The C# compiler is called Roslyn which might not be obvious for people trying
to find it on GitHub - it's incredibly well supported, regularly updated, and
lively:

[https://github.com/dotnet/roslyn](https://github.com/dotnet/roslyn)

------
may4m
why Go when you have C#?

------
dntbnmpls
> Go programs compile down to a single binary with all dependencies included.
> In contrast to C#, no runtime is needed, so applications may run in very
> thin containers such as scratch or alpine.

This was by design and not necessarily a bad thing. C# was meant to compile to
managed code for better security and performance ( JIT ) - though people can
argue over the actual merits.

> Go has no generics ... You’ll find yourself freqently writing small bits of
> code for operations that would be trivial LINQ statements ... Go returns
> errors which are then checked by the caller, rather than try/catch blocks
> and exceptions for error handling ... Go has no concept of awaiting an
> action (more on this later)

These are pretty important stuff that Go is lacking.
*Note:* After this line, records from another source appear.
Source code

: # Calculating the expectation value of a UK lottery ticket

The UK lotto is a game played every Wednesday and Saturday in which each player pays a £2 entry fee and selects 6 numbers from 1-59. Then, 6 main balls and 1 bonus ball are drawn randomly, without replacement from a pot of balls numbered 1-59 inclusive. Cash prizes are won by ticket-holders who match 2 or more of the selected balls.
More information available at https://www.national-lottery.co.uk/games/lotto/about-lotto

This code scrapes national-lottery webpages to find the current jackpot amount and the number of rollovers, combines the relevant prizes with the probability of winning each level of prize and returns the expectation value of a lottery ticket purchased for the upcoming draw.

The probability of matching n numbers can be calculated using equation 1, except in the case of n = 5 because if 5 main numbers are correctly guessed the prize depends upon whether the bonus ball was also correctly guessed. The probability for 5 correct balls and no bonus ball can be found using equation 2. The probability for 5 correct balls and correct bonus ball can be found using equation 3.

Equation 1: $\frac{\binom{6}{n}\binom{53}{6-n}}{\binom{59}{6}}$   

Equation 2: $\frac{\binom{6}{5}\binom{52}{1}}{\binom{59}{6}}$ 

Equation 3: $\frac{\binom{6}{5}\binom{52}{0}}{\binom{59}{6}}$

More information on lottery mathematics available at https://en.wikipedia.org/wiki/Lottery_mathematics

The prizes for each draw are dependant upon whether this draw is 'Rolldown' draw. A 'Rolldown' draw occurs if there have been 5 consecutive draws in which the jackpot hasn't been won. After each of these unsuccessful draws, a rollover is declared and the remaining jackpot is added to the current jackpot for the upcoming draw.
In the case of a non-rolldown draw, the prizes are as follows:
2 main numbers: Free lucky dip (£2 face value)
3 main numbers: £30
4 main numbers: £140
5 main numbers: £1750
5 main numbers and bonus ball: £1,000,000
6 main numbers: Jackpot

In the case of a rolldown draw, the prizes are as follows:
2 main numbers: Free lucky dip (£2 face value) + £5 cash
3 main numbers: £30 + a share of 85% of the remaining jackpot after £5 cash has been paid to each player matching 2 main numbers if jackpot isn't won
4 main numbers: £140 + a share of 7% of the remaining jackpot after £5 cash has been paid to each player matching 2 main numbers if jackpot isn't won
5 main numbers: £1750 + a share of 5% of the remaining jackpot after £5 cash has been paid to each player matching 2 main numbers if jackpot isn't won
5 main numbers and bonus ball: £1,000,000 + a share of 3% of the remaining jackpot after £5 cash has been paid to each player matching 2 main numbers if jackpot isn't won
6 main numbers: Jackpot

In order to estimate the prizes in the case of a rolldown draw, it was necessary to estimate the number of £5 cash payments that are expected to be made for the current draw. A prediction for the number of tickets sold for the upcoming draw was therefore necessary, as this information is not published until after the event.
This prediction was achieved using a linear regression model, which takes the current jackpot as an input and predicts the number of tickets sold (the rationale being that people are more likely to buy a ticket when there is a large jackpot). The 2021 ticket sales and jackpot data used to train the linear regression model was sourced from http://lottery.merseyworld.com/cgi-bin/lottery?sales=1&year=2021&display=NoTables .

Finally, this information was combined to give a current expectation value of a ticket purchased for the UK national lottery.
> Go places a strong emphasis on its applications staying up to date with the
> language, in contrast to the fragmentation in the .NET and .NET Core
> ecosystems

This isn't really much of an issue.

C# people primarily use C# to make money developing on/for the
microsoft/windows ecosystem ( windows servers, sql server, IIS, sharepoint,
azure, etc ). So a better way to introduce Go to C# people is to show how Go
is better at interfacing with these microsoft software/servers or how Go can
improve productivity within the microsoft ecosystem. Otherwise, you aren't
going to have much success selling Go to "C# people".